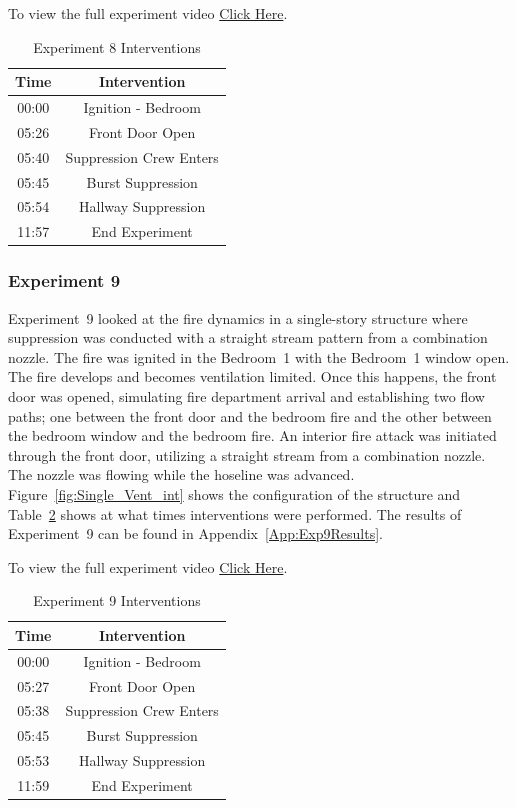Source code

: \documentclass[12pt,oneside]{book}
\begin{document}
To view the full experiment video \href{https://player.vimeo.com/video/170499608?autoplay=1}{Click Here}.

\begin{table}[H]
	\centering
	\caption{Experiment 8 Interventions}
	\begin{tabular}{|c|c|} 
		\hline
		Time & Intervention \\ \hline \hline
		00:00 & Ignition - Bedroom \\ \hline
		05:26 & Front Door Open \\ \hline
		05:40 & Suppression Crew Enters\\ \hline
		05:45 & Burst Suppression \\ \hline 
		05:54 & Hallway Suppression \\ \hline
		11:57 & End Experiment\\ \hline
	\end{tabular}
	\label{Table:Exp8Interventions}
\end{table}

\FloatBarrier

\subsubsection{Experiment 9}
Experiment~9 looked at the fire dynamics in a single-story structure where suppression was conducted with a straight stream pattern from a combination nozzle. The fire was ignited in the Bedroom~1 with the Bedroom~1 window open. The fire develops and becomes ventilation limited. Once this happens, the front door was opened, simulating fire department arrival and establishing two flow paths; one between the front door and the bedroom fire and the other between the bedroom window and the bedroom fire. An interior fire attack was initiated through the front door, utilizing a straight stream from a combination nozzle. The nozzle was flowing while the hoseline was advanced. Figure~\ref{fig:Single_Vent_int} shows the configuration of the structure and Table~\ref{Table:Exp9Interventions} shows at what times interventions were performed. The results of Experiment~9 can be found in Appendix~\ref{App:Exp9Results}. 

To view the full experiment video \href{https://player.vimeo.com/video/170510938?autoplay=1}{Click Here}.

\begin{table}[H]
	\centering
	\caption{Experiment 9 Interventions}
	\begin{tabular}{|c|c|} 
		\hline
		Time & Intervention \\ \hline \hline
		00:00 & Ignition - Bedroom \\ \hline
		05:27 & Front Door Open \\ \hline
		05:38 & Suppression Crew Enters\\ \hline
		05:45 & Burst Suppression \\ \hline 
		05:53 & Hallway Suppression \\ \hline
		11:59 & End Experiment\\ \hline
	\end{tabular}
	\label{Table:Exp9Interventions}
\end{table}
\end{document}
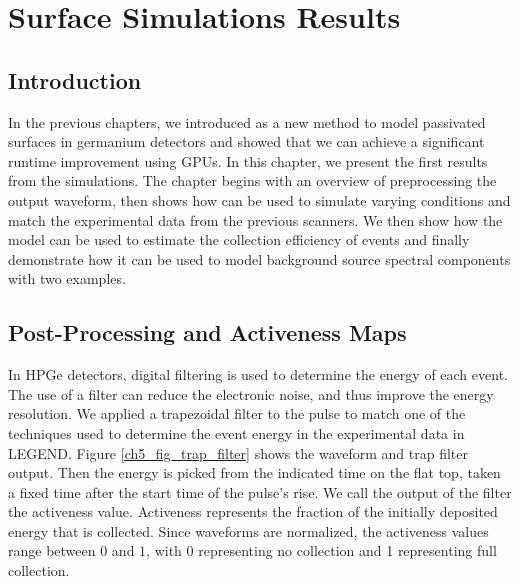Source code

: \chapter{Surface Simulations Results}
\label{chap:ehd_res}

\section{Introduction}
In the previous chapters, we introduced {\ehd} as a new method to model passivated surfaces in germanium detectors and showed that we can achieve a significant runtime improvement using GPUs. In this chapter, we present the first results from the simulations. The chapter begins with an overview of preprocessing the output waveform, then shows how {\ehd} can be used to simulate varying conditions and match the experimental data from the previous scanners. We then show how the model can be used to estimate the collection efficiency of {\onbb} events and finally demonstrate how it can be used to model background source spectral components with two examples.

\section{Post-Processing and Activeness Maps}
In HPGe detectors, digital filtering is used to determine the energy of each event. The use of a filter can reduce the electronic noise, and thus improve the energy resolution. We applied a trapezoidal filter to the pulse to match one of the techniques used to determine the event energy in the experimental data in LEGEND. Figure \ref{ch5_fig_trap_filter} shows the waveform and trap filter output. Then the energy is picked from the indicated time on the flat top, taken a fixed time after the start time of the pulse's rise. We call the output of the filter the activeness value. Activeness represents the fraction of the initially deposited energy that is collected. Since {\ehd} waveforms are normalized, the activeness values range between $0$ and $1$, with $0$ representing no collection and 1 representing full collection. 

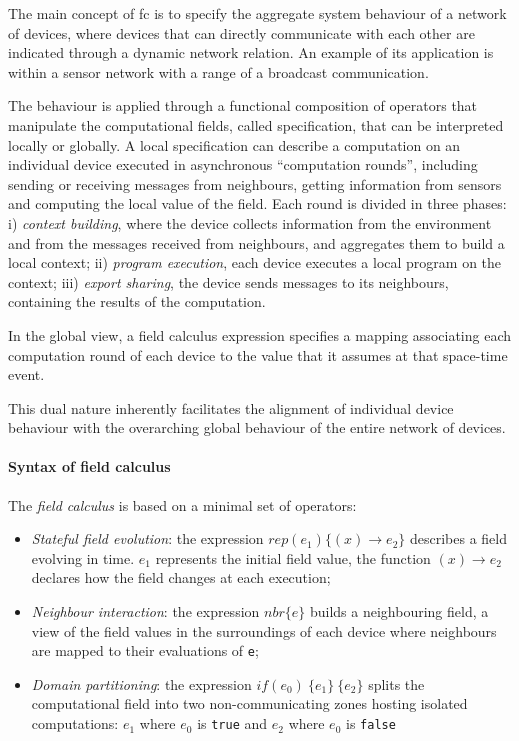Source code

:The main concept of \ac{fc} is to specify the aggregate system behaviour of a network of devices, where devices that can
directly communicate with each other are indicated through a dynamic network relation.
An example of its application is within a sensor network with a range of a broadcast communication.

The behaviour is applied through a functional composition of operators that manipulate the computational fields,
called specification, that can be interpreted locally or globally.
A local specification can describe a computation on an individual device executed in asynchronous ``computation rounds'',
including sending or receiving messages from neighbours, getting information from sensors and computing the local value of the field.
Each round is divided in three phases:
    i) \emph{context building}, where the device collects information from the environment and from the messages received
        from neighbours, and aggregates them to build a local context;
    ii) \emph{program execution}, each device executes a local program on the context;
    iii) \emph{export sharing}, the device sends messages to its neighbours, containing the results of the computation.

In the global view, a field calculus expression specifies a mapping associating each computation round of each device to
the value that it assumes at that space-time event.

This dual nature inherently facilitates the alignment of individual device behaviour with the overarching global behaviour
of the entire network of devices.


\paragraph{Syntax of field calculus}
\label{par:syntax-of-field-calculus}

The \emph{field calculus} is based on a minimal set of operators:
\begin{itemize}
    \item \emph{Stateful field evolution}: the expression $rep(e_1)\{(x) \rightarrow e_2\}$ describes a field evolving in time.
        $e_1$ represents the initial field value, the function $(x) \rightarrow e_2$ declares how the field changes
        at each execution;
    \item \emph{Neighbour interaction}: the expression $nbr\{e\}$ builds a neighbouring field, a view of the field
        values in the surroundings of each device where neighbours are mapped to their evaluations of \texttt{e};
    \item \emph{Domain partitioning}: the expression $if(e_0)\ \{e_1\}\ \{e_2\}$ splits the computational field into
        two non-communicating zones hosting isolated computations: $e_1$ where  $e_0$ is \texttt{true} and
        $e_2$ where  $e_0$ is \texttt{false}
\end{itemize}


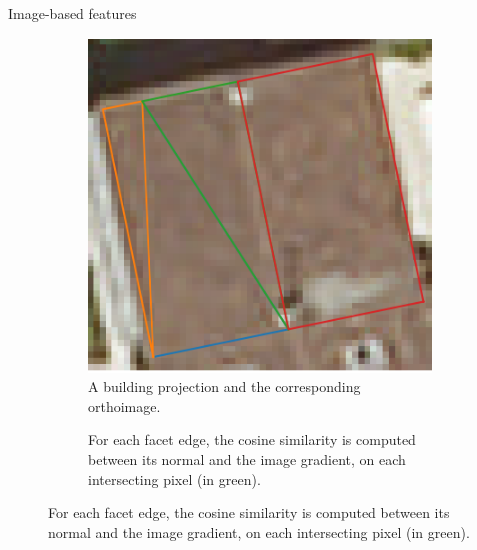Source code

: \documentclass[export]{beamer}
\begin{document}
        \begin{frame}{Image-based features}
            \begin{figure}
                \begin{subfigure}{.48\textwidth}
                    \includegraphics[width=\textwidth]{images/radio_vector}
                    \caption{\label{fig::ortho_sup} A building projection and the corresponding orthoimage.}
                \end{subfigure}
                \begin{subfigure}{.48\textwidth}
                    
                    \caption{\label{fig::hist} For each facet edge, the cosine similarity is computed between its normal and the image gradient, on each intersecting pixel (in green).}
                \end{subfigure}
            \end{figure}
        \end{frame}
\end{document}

::::::::

▶ Problem to work on: The lines above that hold the string "caption" are to be located and copied.

▶ Result of the exercise:
	\caption{Experiment 8 Interventions}
	\caption{Experiment 9 Interventions}
                    \caption{\label{fig::ortho_sup} A building projection and the corresponding orthoimage.}
                    \caption{\label{fig::hist} For each facet edge, the cosine similarity is computed between its normal and the image gradient, on each intersecting pixel (in green).}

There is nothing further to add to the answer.